# Limited-memory BFGS

Limited-memory BFGS (L-BFGS or LM-BFGS) is an optimization algorithm in the family of quasi-Newton methods that approximates the Broyden–Fletcher–Goldfarb–Shanno (BFGS) algorithm using a limited amount of computer memory. It is a popular algorithm for parameter estimation in machine learning.[1][2]

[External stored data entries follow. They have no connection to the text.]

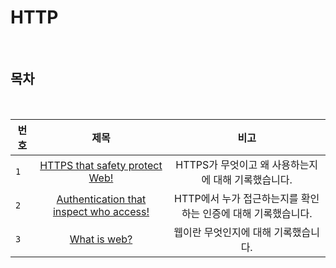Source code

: # HTTP

<br>

## 목차

<br>

| 번호 | 제목 | 비고 |
|---|:---:|:---:|
| `1` | [HTTPS that safety protect Web!](./HTTPS.md) | HTTPS가 무엇이고 왜 사용하는지에 대해 기록했습니다.  |
| `2` | [Authentication that inspect who access!](./Auth.md) | HTTP에서 누가 접근하는지를 확인 하는 인증에 대해 기록했습니다.  |
| `3` | [What is web?](./web.md) | 웹이란 무엇인지에 대해 기록했습니다.  |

Like the original BFGS, L-BFGS uses an estimation to the inverse Hessian matrix to steer its search through variable space, but where BFGS stores a dense n×n approximation to the inverse Hessian (n being the number of variables in the problem), L-BFGS stores only a few vectors that represent the approximation implicitly. Due to its resulting linear memory requirement, the L-BFGS method is particularly well suited for optimization problems with a large number of variables. Instead of the inverse Hessian Hk, L-BFGS maintains a history of the past m updates of the position x and gradient ∇f(x), where generally the history size m can be small (often m<10). These updates are used to implicitly do operations requiring the Hk-vector product.

## Algorithm

L-BFGS shares many features with other quasi-Newton algorithms, but is very different in how the matrix-vector multiplication for finding the search direction is carried out ${\displaystyle d_{k}=-H_{k}g_{k}\,\!}$, where ${\displaystyle g_{k}}$ is the current derivative and ${\displaystyle H_{k}}$ is the inverse of the Hessian matrix. There are multiple published approaches using a history of updates to form this direction vector. Here, we give a common approach, the so-called "two loop recursion."[3][4]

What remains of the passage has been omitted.